The time depends on database size and complexity. A small database (under 1 GB) with straightforward schemas can be migrated in a few hours using pgLoader or AWS DMS. Larger databases with many stored procedures, triggers, and complex data types may take days of planning and testing. Allow extra time for application-level query rewrites and validation testing in a staging environment before production cutover.
What is the biggest difference between MySQL and PostgreSQL SQL syntax?
The most impactful syntax differences are: backtick identifiers in MySQL become double-quoted identifiers in PostgreSQL; AUTO_INCREMENT becomes SERIAL or GENERATED ALWAYS AS IDENTITY; MySQL's lenient GROUP BY becomes strict in PostgreSQL; ENUM types behave differently; and boolean values TRUE/FALSE replace MySQL's 1/0 in many contexts. PostgreSQL is also much stricter about data type casting, so implicit conversions that work in MySQL will often throw errors in PostgreSQL.
Can I migrate from MySQL to PostgreSQL without downtime?
Yes, a near-zero-downtime migration is possible using change data capture (CDC) tools like AWS DMS or Debezium.

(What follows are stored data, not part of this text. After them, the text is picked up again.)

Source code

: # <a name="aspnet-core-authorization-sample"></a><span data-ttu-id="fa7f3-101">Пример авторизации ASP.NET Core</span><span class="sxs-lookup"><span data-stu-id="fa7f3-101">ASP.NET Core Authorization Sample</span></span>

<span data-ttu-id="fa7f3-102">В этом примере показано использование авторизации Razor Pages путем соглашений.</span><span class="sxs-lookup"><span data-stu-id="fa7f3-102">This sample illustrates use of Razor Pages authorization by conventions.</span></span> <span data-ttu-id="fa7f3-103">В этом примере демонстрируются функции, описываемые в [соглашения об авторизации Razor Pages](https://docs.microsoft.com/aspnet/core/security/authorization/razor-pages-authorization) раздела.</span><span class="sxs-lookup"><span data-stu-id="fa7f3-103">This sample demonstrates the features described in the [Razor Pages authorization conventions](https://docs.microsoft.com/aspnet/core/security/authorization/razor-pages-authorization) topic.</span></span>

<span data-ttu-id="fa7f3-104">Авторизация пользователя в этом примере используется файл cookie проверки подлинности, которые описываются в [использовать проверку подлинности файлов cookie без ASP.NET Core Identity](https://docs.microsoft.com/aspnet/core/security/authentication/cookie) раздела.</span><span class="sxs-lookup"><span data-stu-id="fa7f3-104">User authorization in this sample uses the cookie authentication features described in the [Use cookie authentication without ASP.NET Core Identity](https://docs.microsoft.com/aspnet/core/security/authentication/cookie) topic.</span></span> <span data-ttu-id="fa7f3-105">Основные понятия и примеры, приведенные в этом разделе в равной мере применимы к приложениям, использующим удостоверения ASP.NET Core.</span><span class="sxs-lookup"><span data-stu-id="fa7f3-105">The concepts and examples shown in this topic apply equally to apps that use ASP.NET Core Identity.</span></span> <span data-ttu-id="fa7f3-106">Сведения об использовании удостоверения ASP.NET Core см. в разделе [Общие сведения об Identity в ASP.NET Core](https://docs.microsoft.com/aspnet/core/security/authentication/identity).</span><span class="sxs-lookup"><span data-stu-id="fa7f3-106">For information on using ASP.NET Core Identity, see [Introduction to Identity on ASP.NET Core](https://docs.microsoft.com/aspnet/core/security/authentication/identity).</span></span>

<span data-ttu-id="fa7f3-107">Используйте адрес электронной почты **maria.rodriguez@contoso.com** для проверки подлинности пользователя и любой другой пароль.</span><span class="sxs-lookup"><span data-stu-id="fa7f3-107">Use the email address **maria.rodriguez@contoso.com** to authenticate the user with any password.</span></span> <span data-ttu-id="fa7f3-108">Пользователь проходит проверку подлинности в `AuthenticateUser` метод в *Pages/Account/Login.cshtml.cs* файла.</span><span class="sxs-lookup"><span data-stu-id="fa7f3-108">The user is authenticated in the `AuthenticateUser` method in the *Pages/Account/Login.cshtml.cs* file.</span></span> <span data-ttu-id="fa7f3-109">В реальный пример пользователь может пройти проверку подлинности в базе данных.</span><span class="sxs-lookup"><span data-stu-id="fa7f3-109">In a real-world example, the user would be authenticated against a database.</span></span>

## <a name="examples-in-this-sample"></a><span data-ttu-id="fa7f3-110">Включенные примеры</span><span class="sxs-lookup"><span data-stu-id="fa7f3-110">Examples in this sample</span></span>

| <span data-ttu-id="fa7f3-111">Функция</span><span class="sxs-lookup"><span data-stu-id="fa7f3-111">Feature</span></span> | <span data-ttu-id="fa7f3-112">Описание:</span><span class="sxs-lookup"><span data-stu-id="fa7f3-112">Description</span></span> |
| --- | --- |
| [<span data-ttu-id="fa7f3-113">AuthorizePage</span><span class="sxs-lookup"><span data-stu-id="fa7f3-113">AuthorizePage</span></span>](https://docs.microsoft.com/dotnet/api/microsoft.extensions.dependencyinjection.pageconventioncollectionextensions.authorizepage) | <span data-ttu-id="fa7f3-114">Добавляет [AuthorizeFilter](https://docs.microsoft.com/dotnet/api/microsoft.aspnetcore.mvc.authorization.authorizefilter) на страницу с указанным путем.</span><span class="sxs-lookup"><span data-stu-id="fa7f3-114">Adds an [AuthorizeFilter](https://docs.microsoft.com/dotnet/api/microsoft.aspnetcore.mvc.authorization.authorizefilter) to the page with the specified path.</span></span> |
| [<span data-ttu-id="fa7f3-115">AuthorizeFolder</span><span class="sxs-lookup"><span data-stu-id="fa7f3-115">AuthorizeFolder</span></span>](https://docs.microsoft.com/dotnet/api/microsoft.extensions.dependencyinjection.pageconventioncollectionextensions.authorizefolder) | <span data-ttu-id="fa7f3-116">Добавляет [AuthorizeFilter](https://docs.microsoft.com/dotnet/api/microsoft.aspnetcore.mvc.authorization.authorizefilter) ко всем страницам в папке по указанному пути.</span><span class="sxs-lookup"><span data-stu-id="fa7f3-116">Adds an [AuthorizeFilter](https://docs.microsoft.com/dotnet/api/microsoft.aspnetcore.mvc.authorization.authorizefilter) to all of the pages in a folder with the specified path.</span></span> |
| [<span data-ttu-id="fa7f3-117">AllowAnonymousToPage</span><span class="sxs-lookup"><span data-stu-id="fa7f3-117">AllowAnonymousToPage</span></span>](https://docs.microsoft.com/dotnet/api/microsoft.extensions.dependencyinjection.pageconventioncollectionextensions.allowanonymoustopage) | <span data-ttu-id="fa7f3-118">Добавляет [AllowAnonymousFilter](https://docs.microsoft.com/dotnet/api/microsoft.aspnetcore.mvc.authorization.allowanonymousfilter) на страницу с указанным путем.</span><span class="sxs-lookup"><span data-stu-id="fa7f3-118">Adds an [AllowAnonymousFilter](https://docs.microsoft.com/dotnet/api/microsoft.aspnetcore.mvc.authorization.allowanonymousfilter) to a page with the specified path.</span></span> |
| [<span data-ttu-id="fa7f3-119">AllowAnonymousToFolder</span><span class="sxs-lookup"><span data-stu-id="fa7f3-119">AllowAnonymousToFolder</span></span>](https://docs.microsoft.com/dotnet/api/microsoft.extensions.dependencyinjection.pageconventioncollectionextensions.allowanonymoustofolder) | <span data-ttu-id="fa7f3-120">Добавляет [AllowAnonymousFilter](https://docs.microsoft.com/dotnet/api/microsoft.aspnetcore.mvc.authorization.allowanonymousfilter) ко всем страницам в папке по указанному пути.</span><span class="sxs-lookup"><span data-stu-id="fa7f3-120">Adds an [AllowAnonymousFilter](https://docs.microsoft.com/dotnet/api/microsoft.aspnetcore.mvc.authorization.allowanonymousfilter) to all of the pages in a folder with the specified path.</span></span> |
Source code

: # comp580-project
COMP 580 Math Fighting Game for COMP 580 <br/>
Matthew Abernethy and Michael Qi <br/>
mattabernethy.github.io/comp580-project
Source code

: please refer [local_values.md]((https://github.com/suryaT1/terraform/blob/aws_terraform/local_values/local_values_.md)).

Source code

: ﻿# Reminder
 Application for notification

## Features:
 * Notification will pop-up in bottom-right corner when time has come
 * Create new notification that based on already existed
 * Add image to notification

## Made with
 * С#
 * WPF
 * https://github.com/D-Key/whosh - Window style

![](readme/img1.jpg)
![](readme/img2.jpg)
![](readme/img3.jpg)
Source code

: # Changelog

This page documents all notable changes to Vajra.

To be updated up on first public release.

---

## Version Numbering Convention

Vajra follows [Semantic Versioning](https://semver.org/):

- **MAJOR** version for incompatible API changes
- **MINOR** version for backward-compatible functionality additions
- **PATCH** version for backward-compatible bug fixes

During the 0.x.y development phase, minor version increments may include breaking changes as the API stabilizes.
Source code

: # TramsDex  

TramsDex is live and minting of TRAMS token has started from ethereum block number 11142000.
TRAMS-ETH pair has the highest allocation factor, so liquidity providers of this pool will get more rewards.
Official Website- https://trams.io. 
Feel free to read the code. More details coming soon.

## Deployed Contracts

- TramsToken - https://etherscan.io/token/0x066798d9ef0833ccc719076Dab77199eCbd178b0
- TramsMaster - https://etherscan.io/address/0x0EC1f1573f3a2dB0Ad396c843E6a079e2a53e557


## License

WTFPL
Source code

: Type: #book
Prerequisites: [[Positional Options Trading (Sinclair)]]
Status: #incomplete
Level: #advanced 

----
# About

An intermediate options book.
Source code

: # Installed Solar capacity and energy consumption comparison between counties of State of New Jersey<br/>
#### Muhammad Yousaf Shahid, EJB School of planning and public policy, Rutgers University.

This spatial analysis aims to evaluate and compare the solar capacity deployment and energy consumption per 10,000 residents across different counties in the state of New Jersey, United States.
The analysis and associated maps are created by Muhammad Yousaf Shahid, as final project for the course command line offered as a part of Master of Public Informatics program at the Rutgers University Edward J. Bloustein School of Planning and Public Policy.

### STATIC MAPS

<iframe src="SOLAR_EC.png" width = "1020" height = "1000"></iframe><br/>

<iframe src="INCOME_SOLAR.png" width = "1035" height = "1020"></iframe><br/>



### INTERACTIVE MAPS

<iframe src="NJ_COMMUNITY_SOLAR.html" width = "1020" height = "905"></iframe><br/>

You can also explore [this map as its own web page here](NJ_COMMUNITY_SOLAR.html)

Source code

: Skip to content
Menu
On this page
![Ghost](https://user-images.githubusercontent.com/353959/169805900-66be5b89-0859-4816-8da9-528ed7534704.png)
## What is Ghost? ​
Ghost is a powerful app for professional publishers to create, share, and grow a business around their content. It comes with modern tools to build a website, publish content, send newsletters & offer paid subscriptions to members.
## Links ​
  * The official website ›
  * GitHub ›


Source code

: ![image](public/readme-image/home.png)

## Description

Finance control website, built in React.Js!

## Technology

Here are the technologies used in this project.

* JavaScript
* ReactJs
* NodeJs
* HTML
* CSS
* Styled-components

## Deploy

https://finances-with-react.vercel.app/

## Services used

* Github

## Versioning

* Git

The approach is: perform an initial bulk load of existing data to PostgreSQL, then set up CDC to stream ongoing changes from MySQL binlog to PostgreSQL, validate data consistency, update the application connection string, and cut over DNS or load balancer in seconds. This keeps the MySQL instance live as a fallback until you are confident in the migration.
Does AI2SQL help with MySQL to PostgreSQL query conversion?
Yes. AI2SQL can translate MySQL queries to PostgreSQL syntax instantly. You paste a MySQL query, specify the target dialect as PostgreSQL, and AI2SQL rewrites backtick identifiers, converts AUTO_INCREMENT to SERIAL, adjusts GROUP BY strictness, rewrites date functions like NOW() and DATE_FORMAT, and handles LIMIT/OFFSET correctly. This is especially useful when you have hundreds of queries in application code that need to be reviewed and updated during migration.